[Document images with source code]
· · · ·
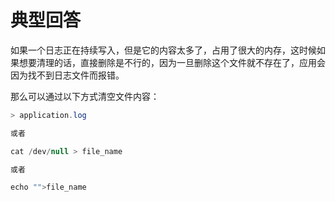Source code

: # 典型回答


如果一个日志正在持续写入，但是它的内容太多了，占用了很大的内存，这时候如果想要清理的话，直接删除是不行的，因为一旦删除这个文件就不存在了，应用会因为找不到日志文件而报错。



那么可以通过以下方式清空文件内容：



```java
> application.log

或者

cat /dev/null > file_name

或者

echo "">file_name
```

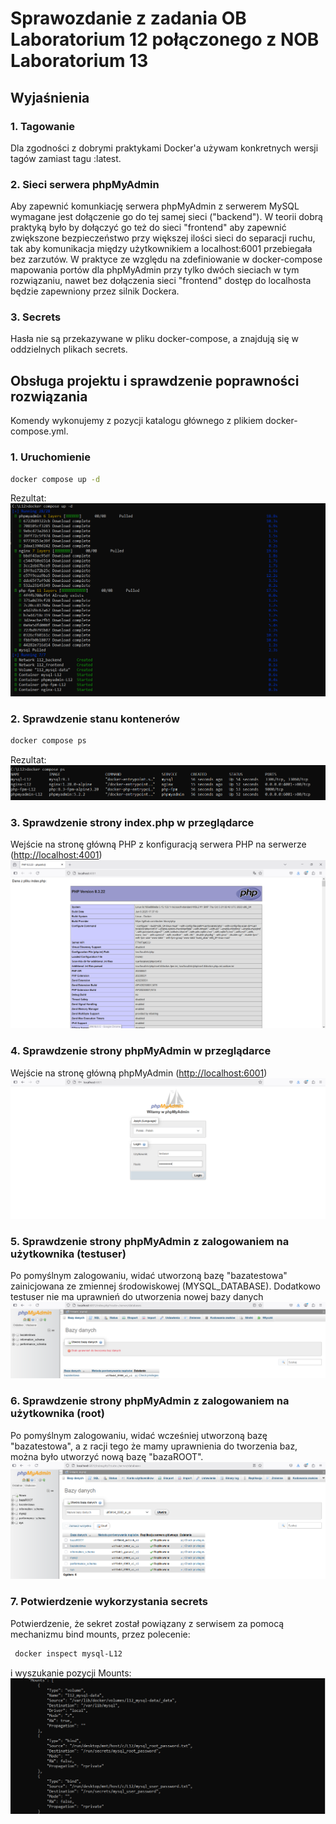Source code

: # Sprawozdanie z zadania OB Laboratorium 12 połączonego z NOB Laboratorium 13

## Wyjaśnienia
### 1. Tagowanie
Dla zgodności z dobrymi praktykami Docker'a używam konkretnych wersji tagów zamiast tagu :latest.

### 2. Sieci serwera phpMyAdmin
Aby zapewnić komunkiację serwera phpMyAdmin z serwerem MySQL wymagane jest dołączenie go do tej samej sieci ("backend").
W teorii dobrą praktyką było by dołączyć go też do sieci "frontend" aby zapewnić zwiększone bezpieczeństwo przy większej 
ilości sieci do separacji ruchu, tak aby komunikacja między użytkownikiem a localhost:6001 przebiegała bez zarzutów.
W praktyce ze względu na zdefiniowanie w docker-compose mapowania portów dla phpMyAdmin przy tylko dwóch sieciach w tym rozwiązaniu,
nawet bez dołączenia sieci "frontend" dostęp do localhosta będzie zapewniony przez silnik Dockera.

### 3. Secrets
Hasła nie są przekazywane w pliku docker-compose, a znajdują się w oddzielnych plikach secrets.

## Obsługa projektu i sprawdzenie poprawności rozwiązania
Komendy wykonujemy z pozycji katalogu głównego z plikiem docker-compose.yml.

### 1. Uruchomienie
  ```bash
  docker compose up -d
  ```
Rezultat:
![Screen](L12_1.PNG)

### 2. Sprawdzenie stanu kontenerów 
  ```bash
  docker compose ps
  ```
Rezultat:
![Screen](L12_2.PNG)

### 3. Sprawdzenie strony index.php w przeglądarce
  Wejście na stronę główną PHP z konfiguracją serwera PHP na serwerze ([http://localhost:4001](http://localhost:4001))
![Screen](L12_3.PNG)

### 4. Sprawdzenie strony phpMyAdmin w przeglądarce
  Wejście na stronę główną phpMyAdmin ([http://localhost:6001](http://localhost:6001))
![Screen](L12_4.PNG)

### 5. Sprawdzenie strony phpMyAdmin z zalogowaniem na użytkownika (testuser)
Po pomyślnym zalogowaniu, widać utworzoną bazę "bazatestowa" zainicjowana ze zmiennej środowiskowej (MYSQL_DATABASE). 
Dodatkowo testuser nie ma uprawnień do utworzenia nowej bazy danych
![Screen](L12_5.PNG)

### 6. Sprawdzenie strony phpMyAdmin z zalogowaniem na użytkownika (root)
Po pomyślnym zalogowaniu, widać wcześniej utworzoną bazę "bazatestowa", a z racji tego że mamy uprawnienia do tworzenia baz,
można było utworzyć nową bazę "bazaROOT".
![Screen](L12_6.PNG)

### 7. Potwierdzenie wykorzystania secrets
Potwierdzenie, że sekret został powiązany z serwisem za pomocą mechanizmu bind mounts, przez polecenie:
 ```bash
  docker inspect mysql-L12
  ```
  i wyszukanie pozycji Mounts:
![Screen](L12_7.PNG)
· · · ·
### TASK TO CARRY OUT
Each line of the data that holds "przy" should be reported.

### THE COMPLETED TASK
W teorii dobrą praktyką było by dołączyć go też do sieci "frontend" aby zapewnić zwiększone bezpieczeństwo przy większej 
W praktyce ze względu na zdefiniowanie w docker-compose mapowania portów dla phpMyAdmin przy tylko dwóch sieciach w tym rozwiązaniu,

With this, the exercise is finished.